** Description of the task **
Tally every line of the entries that contains the string "standalone", then reply with only that number.

** Dataset excerpts **
════════════════════

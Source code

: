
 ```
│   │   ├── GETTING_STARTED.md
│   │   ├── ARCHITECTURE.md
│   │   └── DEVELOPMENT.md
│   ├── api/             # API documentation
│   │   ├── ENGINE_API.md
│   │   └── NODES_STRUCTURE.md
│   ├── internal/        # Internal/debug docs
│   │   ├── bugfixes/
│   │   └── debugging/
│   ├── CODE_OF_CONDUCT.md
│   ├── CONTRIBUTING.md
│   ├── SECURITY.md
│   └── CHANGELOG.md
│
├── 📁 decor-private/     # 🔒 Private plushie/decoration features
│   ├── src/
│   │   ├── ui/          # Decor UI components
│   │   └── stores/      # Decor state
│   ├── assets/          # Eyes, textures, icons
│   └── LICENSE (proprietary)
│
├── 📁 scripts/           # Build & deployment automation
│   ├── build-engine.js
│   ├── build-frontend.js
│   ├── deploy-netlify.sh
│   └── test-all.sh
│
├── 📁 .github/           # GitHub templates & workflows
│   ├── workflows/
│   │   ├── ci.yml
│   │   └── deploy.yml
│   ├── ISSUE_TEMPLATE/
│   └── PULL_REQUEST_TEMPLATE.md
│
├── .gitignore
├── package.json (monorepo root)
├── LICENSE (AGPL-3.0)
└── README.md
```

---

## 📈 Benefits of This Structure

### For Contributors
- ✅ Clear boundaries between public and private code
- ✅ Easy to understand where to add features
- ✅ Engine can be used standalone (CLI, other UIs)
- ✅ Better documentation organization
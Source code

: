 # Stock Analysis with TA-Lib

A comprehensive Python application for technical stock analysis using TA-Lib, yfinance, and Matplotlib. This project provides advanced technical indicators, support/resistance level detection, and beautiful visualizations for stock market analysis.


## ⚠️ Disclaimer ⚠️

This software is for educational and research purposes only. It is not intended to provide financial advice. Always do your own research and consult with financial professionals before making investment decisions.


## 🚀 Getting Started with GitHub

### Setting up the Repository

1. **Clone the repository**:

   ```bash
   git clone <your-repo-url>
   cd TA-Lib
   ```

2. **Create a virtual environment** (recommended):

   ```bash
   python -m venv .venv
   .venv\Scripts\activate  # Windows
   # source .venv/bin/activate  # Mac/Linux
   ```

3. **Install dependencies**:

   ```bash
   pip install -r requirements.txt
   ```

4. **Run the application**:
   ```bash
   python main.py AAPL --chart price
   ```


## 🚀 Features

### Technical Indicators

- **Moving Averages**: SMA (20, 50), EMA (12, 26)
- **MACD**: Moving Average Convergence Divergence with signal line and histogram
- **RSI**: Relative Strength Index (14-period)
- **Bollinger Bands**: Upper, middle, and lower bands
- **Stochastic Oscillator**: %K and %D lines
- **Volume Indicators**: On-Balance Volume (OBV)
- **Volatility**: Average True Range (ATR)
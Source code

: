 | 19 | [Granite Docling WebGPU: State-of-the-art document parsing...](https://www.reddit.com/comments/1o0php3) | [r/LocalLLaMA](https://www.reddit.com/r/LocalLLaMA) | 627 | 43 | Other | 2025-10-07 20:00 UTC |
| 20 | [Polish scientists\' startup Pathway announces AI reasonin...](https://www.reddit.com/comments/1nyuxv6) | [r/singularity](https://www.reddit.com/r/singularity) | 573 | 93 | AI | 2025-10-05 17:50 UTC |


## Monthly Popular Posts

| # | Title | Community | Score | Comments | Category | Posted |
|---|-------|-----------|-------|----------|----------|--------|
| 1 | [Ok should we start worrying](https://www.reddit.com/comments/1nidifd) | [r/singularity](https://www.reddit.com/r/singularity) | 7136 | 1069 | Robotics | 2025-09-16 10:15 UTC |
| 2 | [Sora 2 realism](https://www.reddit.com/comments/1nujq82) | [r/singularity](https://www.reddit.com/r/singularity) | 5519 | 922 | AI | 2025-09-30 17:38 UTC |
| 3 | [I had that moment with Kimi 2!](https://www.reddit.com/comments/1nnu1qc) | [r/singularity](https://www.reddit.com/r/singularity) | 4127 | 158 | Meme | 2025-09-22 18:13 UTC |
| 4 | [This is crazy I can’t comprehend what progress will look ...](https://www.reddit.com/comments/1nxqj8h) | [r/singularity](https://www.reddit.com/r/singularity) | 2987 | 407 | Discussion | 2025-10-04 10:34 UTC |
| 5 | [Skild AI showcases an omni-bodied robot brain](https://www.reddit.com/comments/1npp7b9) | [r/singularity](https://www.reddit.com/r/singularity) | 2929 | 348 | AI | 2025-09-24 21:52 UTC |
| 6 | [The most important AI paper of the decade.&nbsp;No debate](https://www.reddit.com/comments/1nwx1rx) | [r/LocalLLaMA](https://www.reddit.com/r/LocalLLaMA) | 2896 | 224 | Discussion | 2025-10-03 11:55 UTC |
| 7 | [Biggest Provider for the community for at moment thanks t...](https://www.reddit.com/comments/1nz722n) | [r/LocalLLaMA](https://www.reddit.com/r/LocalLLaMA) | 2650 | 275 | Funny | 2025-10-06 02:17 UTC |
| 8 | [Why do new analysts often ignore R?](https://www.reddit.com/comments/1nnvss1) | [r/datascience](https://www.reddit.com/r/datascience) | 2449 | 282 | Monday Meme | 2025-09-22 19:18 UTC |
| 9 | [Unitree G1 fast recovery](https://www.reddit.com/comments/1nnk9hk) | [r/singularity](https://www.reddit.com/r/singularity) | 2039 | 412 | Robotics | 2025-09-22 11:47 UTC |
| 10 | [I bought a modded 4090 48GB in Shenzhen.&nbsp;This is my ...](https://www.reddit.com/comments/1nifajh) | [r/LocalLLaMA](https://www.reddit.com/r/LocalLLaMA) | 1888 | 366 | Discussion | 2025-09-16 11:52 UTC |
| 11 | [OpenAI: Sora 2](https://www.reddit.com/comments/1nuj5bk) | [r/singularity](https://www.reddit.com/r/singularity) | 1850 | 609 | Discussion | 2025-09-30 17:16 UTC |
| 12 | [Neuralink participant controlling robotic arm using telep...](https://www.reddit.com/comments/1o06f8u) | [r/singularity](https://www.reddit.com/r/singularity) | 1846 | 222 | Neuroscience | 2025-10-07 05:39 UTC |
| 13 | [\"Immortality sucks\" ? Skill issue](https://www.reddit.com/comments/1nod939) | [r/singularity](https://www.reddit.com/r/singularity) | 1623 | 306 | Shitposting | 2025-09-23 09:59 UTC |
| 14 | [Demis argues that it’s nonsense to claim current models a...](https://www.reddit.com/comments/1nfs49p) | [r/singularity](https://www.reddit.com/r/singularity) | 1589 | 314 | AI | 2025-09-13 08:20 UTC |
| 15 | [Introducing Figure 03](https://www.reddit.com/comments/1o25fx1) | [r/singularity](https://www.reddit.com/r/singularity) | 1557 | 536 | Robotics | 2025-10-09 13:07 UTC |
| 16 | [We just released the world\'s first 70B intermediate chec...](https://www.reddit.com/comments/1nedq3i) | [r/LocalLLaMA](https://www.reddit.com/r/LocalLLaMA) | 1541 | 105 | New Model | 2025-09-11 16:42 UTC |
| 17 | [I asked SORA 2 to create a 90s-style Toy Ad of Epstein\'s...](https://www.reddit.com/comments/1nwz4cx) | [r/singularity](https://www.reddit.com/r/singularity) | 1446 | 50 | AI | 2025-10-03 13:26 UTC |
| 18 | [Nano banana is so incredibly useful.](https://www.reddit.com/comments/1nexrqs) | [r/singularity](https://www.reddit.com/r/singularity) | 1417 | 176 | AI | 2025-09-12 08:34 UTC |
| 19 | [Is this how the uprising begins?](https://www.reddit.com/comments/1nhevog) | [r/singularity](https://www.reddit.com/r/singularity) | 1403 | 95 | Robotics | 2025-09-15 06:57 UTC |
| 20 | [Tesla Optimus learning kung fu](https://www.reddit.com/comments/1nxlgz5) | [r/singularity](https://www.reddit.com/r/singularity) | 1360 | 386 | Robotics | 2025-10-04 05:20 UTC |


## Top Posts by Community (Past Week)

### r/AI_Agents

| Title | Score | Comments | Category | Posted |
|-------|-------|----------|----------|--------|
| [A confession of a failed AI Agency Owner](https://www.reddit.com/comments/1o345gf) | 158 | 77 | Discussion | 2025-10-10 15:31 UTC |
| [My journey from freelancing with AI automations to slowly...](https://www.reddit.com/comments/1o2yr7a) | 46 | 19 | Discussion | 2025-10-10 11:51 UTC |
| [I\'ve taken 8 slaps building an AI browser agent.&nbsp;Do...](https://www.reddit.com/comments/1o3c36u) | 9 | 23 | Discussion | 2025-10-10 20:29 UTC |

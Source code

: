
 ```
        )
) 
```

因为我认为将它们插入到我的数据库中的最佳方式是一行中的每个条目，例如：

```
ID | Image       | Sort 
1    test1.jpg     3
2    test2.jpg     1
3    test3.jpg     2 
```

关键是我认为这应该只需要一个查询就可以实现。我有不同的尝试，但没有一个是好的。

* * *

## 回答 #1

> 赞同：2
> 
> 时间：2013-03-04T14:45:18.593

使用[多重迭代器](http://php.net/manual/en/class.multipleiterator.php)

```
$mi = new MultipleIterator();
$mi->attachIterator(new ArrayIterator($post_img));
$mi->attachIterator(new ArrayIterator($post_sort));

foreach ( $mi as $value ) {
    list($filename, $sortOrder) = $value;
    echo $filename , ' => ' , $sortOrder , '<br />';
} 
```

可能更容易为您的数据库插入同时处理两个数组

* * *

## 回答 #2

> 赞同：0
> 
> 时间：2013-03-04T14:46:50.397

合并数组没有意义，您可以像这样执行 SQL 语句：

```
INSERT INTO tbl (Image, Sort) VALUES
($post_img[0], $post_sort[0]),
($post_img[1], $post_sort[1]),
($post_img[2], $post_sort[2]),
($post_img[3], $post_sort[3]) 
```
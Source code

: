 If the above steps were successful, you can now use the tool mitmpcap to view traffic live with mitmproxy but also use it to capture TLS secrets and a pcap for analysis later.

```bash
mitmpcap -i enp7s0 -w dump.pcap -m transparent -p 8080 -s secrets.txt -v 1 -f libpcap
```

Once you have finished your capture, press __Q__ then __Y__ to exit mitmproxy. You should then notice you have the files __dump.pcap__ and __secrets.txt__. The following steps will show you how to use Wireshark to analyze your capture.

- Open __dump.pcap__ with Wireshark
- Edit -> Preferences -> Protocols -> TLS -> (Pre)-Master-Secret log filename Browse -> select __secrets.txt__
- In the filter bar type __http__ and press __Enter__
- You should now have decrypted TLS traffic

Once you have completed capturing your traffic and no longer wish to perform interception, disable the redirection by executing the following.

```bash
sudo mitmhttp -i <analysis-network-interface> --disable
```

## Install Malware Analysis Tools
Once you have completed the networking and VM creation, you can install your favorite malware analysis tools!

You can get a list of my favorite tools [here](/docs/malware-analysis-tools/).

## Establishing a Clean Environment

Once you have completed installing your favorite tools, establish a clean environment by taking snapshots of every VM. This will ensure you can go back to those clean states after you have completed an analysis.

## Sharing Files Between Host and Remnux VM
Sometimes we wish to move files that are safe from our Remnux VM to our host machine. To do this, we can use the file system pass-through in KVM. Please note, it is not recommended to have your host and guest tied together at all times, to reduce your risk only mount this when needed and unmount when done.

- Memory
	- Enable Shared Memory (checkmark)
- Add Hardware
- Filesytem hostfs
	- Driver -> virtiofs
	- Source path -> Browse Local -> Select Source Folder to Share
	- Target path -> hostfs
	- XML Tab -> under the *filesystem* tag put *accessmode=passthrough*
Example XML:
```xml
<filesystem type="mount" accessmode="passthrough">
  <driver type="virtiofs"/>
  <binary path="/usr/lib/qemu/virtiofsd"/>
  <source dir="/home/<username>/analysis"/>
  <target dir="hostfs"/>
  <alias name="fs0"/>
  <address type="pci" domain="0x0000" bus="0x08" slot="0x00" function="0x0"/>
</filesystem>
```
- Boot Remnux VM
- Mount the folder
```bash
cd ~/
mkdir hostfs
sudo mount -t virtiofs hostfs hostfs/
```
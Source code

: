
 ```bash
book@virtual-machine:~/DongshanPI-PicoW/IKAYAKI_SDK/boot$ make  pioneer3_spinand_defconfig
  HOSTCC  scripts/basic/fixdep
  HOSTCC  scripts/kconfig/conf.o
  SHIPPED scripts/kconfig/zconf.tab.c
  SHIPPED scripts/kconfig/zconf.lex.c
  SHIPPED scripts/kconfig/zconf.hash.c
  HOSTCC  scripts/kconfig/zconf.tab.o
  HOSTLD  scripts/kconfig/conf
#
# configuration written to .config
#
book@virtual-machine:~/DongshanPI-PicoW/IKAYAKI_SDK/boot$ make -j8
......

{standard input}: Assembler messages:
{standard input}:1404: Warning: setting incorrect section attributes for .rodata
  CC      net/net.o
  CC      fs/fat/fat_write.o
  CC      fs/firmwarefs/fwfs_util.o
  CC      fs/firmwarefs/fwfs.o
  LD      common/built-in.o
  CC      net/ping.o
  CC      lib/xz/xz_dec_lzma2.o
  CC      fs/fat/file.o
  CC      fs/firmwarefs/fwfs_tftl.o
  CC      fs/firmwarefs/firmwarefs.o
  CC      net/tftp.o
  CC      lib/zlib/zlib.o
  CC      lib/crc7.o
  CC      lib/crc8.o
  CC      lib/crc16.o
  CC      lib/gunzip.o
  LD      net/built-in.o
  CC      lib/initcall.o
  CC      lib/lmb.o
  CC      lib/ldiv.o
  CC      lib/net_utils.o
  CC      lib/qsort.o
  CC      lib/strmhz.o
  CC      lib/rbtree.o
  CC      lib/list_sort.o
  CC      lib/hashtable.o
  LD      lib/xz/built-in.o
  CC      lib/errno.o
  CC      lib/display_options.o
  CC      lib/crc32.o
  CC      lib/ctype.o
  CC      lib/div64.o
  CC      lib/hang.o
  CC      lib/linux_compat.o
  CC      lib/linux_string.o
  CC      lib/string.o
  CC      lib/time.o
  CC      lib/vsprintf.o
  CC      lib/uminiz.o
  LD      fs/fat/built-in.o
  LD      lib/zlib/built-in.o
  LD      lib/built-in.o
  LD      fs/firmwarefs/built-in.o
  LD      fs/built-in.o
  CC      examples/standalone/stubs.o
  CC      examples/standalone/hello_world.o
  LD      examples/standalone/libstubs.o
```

════════════════════

** The answer **
4